Exercise data:
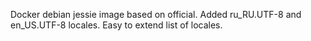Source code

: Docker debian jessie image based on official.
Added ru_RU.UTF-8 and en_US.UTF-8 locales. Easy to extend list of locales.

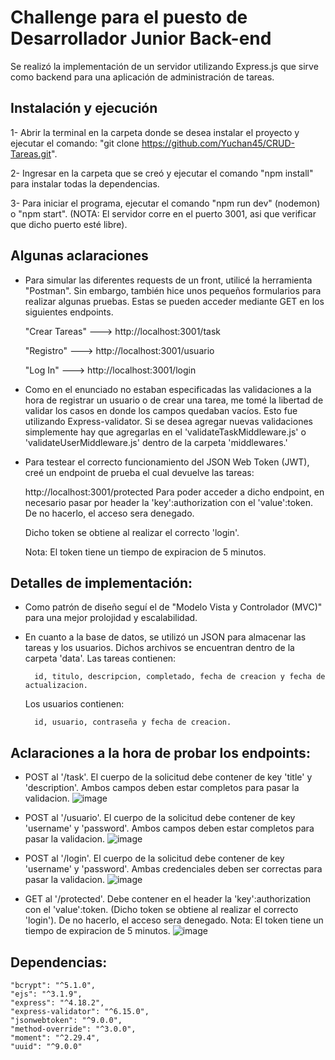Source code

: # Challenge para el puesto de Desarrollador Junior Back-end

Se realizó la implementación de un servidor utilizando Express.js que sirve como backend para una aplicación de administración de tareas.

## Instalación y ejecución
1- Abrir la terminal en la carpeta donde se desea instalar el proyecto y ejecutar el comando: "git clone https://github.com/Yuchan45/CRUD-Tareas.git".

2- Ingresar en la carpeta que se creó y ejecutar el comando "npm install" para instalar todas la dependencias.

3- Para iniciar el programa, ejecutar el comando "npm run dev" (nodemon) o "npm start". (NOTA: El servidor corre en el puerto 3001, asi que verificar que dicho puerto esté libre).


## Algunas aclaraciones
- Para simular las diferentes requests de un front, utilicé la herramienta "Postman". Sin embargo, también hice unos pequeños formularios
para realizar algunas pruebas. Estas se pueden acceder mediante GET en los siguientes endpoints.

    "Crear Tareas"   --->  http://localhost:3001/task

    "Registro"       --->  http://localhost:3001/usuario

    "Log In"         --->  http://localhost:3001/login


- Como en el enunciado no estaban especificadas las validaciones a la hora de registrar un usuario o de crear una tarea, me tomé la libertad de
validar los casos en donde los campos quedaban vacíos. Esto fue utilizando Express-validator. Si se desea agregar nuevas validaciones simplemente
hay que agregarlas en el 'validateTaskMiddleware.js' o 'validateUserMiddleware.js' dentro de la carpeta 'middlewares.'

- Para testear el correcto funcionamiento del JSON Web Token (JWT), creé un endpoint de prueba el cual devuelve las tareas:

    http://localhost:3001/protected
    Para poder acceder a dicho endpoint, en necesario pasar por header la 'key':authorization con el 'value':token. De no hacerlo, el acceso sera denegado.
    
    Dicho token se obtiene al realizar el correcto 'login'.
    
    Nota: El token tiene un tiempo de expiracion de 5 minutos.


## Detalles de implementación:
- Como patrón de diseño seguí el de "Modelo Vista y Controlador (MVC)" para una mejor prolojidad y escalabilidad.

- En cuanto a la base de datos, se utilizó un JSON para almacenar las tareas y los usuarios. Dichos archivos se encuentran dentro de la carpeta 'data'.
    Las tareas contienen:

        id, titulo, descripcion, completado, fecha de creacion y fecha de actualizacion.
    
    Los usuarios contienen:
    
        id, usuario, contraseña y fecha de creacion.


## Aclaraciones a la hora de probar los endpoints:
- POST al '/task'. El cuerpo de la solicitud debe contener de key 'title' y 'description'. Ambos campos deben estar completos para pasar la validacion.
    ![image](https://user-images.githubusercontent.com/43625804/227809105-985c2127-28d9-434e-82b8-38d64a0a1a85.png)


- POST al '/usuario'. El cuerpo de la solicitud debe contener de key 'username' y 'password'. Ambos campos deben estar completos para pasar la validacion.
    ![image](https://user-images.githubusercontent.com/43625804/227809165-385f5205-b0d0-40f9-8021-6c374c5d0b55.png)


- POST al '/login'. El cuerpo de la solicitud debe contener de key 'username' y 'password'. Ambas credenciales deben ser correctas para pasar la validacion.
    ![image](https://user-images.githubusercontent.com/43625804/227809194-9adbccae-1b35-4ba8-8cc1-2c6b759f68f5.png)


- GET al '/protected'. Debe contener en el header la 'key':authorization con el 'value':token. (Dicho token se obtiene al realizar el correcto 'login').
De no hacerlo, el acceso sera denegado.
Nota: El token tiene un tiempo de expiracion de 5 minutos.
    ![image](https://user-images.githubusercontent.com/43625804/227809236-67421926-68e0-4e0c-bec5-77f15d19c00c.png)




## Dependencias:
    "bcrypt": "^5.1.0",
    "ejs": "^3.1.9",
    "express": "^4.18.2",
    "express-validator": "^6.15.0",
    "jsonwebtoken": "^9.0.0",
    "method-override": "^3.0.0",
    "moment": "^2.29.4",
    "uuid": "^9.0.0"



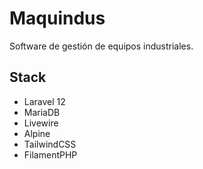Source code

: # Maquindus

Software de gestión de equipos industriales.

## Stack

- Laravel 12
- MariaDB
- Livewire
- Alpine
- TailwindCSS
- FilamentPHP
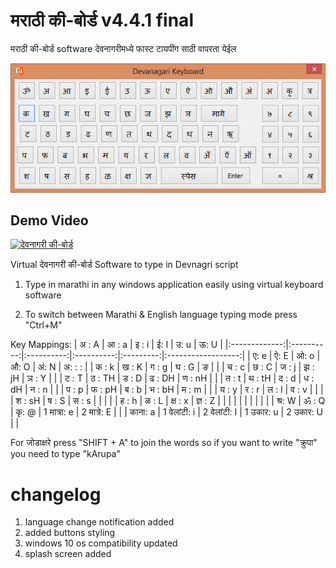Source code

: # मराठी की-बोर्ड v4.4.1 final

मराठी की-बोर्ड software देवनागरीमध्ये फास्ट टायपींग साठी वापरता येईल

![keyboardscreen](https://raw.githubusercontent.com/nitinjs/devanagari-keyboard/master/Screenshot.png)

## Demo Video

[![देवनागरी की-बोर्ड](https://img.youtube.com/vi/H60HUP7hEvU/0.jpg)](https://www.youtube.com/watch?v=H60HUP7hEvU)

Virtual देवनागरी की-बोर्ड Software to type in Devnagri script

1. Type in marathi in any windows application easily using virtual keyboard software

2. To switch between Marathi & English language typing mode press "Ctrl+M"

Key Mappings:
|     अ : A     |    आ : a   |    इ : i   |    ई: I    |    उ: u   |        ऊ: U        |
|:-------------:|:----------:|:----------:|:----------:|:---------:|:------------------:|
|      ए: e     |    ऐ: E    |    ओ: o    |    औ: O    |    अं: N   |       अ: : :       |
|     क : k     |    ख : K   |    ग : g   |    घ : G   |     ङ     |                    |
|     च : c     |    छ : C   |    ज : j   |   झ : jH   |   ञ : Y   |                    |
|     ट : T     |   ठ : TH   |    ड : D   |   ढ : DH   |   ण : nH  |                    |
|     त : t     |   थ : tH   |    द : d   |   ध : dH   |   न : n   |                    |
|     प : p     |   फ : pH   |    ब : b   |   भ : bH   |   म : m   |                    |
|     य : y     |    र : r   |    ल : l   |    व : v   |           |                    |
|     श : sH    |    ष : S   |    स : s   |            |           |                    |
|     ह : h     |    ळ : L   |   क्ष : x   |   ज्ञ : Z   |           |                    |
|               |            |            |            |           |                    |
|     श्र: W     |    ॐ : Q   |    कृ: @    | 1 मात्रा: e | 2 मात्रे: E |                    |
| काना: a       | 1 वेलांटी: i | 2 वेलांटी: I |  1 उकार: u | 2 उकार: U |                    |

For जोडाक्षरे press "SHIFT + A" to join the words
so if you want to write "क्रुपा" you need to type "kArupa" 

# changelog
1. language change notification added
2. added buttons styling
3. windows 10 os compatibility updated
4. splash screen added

Task brief:
The copy must reproduce the listing above verbatim and contain no pictures.

The completed task:
Source code

: Docker debian jessie image based on official.
Added ru_RU.UTF-8 and en_US.UTF-8 locales. Easy to extend list of locales.

Source code

: # Challenge para el puesto de Desarrollador Junior Back-end

Se realizó la implementación de un servidor utilizando Express.js que sirve como backend para una aplicación de administración de tareas.

## Instalación y ejecución
1- Abrir la terminal en la carpeta donde se desea instalar el proyecto y ejecutar el comando: "git clone https://github.com/Yuchan45/CRUD-Tareas.git".

2- Ingresar en la carpeta que se creó y ejecutar el comando "npm install" para instalar todas la dependencias.

3- Para iniciar el programa, ejecutar el comando "npm run dev" (nodemon) o "npm start". (NOTA: El servidor corre en el puerto 3001, asi que verificar que dicho puerto esté libre).


## Algunas aclaraciones
- Para simular las diferentes requests de un front, utilicé la herramienta "Postman". Sin embargo, también hice unos pequeños formularios
para realizar algunas pruebas. Estas se pueden acceder mediante GET en los siguientes endpoints.

    "Crear Tareas"   --->  http://localhost:3001/task

    "Registro"       --->  http://localhost:3001/usuario

    "Log In"         --->  http://localhost:3001/login


- Como en el enunciado no estaban especificadas las validaciones a la hora de registrar un usuario o de crear una tarea, me tomé la libertad de
validar los casos en donde los campos quedaban vacíos. Esto fue utilizando Express-validator. Si se desea agregar nuevas validaciones simplemente
hay que agregarlas en el 'validateTaskMiddleware.js' o 'validateUserMiddleware.js' dentro de la carpeta 'middlewares.'

- Para testear el correcto funcionamiento del JSON Web Token (JWT), creé un endpoint de prueba el cual devuelve las tareas:

    http://localhost:3001/protected
    Para poder acceder a dicho endpoint, en necesario pasar por header la 'key':authorization con el 'value':token. De no hacerlo, el acceso sera denegado.
    
    Dicho token se obtiene al realizar el correcto 'login'.
    
    Nota: El token tiene un tiempo de expiracion de 5 minutos.


## Detalles de implementación:
- Como patrón de diseño seguí el de "Modelo Vista y Controlador (MVC)" para una mejor prolojidad y escalabilidad.

- En cuanto a la base de datos, se utilizó un JSON para almacenar las tareas y los usuarios. Dichos archivos se encuentran dentro de la carpeta 'data'.
    Las tareas contienen:

        id, titulo, descripcion, completado, fecha de creacion y fecha de actualizacion.
    
    Los usuarios contienen:
    
        id, usuario, contraseña y fecha de creacion.


## Aclaraciones a la hora de probar los endpoints:
- POST al '/task'. El cuerpo de la solicitud debe contener de key 'title' y 'description'. Ambos campos deben estar completos para pasar la validacion.
    ![image](https://user-images.githubusercontent.com/43625804/227809105-985c2127-28d9-434e-82b8-38d64a0a1a85.png)


- POST al '/usuario'. El cuerpo de la solicitud debe contener de key 'username' y 'password'. Ambos campos deben estar completos para pasar la validacion.
    ![image](https://user-images.githubusercontent.com/43625804/227809165-385f5205-b0d0-40f9-8021-6c374c5d0b55.png)


- POST al '/login'. El cuerpo de la solicitud debe contener de key 'username' y 'password'. Ambas credenciales deben ser correctas para pasar la validacion.
    ![image](https://user-images.githubusercontent.com/43625804/227809194-9adbccae-1b35-4ba8-8cc1-2c6b759f68f5.png)


- GET al '/protected'. Debe contener en el header la 'key':authorization con el 'value':token. (Dicho token se obtiene al realizar el correcto 'login').
De no hacerlo, el acceso sera denegado.
Nota: El token tiene un tiempo de expiracion de 5 minutos.
    ![image](https://user-images.githubusercontent.com/43625804/227809236-67421926-68e0-4e0c-bec5-77f15d19c00c.png)




## Dependencias:
    "bcrypt": "^5.1.0",
    "ejs": "^3.1.9",
    "express": "^4.18.2",
    "express-validator": "^6.15.0",
    "jsonwebtoken": "^9.0.0",
    "method-override": "^3.0.0",
    "moment": "^2.29.4",
    "uuid": "^9.0.0"



Source code

: # Maquindus

Software de gestión de equipos industriales.

## Stack

- Laravel 12
- MariaDB
- Livewire
- Alpine
- TailwindCSS
- FilamentPHP
Source code

: # मराठी की-बोर्ड v4.4.1 final

मराठी की-बोर्ड software देवनागरीमध्ये फास्ट टायपींग साठी वापरता येईल

![keyboardscreen](https://raw.githubusercontent.com/nitinjs/devanagari-keyboard/master/Screenshot.png)

## Demo Video

[![देवनागरी की-बोर्ड](https://img.youtube.com/vi/H60HUP7hEvU/0.jpg)](https://www.youtube.com/watch?v=H60HUP7hEvU)

Virtual देवनागरी की-बोर्ड Software to type in Devnagri script

1. Type in marathi in any windows application easily using virtual keyboard software

2. To switch between Marathi & English language typing mode press "Ctrl+M"

Key Mappings:
|     अ : A     |    आ : a   |    इ : i   |    ई: I    |    उ: u   |        ऊ: U        |
|:-------------:|:----------:|:----------:|:----------:|:---------:|:------------------:|
|      ए: e     |    ऐ: E    |    ओ: o    |    औ: O    |    अं: N   |       अ: : :       |
|     क : k     |    ख : K   |    ग : g   |    घ : G   |     ङ     |                    |
|     च : c     |    छ : C   |    ज : j   |   झ : jH   |   ञ : Y   |                    |
|     ट : T     |   ठ : TH   |    ड : D   |   ढ : DH   |   ण : nH  |                    |
|     त : t     |   थ : tH   |    द : d   |   ध : dH   |   न : n   |                    |
|     प : p     |   फ : pH   |    ब : b   |   भ : bH   |   म : m   |                    |
|     य : y     |    र : r   |    ल : l   |    व : v   |           |                    |
|     श : sH    |    ष : S   |    स : s   |            |           |                    |
|     ह : h     |    ळ : L   |   क्ष : x   |   ज्ञ : Z   |           |                    |
|               |            |            |            |           |                    |
|     श्र: W     |    ॐ : Q   |    कृ: @    | 1 मात्रा: e | 2 मात्रे: E |                    |
| काना: a       | 1 वेलांटी: i | 2 वेलांटी: I |  1 उकार: u | 2 उकार: U |                    |

For जोडाक्षरे press "SHIFT + A" to join the words
so if you want to write "क्रुपा" you need to type "kArupa" 

# changelog
1. language change notification added
2. added buttons styling
3. windows 10 os compatibility updated
4. splash screen added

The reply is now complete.